*** Records to use Section Begins ***

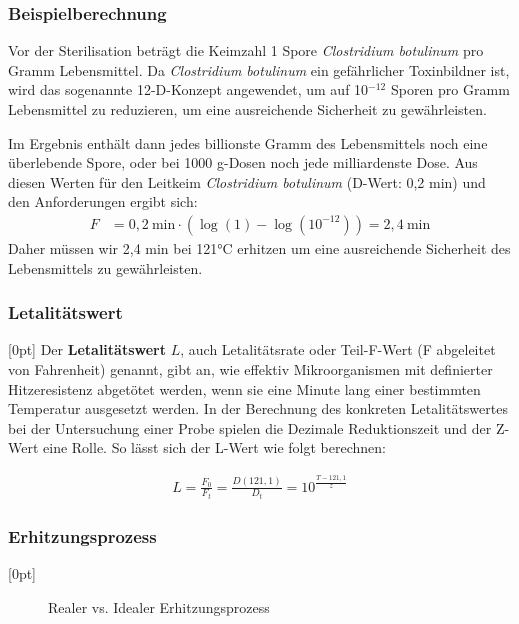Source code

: \documentclass[a4paper,10pt,twoside]{article}
\begin{document}
\subsubsection{Beispielberechnung}
Vor der Sterilisation beträgt die Keimzahl 1 Spore \textit{Clostridium botulinum} pro Gramm Lebensmittel. Da \textit{Clostridium botulinum} ein gefährlicher Toxinbildner ist, wird das sogenannte 12-D-Konzept angewendet, um auf 10$^{-12}$ Sporen pro Gramm Lebensmittel zu reduzieren, um eine ausreichende Sicherheit zu gewährleisten.\par 
Im Ergebnis enthält dann jedes billionste Gramm des Lebensmittels noch eine überlebende Spore, oder bei 1000 g-Dosen noch jede milliardenste Dose. Aus diesen Werten für den Leitkeim \textit{Clostridium botulinum} (D-Wert: 0,2 min) und den Anforderungen ergibt sich:
\begin{align*}
F &= 0,2 ~\text{min} \cdot (\log (1) - \log (10^{-12})) = 2,4 ~\text{min}
\end{align*}
Daher müssen wir 2,4 min bei 121°C erhitzen um eine ausreichende Sicherheit des Lebensmittels zu gewährleisten.

\subsubsection{Letalitätswert}

\marginnote[Je kleiner der Letalitätswert, desto effektiver \pp L = 1 \RA 121°C bei 1min \par L = 0,1 \RA 121°C bei 0,1min]{}[0pt]
Der \textbf{Letalitätswert} $L$, auch Letalitätsrate oder Teil-F-Wert (F abgeleitet von Fahrenheit) genannt, gibt an, wie effektiv Mikroorganismen mit definierter Hitzeresistenz abgetötet werden, wenn sie eine Minute lang einer bestimmten Temperatur ausgesetzt werden. \pp
In der Berechnung des konkreten Letalitätswertes bei der Untersuchung einer Probe spielen die Dezimale Reduktionszeit und der Z-Wert eine Rolle. \pp
So lässt sich der L-Wert wie folgt berechnen:


\begin{align*}
L = \frac{F_0}{F_t} = \frac{D(121,1)}{D_t} = 10^{\frac{T-121,1}{z}}
\end{align*}


\subsubsection{Erhitzungsprozess}
[0pt]
\begin{figure}[h]
\centering
{}
\caption{Realer vs. Idealer Erhitzungsprozess}
\end{figure}
\end{document}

*** Records to use Section Ends ***

The response should hold exactly the lines starting at the line with "Vor der Sterilisation" and ending at the line with "der Letalitätswert, desto", and no other line of the material above.

### Response area
Vor der Sterilisation beträgt die Keimzahl 1 Spore \textit{Clostridium botulinum} pro Gramm Lebensmittel. Da \textit{Clostridium botulinum} ein gefährlicher Toxinbildner ist, wird das sogenannte 12-D-Konzept angewendet, um auf 10$^{-12}$ Sporen pro Gramm Lebensmittel zu reduzieren, um eine ausreichende Sicherheit zu gewährleisten.\par 
Im Ergebnis enthält dann jedes billionste Gramm des Lebensmittels noch eine überlebende Spore, oder bei 1000 g-Dosen noch jede milliardenste Dose. Aus diesen Werten für den Leitkeim \textit{Clostridium botulinum} (D-Wert: 0,2 min) und den Anforderungen ergibt sich:
\begin{align*}
F &= 0,2 ~\text{min} \cdot (\log (1) - \log (10^{-12})) = 2,4 ~\text{min}
\end{align*}
Daher müssen wir 2,4 min bei 121°C erhitzen um eine ausreichende Sicherheit des Lebensmittels zu gewährleisten.

\subsubsection{Letalitätswert}

\marginnote[Je kleiner der Letalitätswert, desto effektiver \pp L = 1 \RA 121°C bei 1min \par L = 0,1 \RA 121°C bei 0,1min]{}[0pt]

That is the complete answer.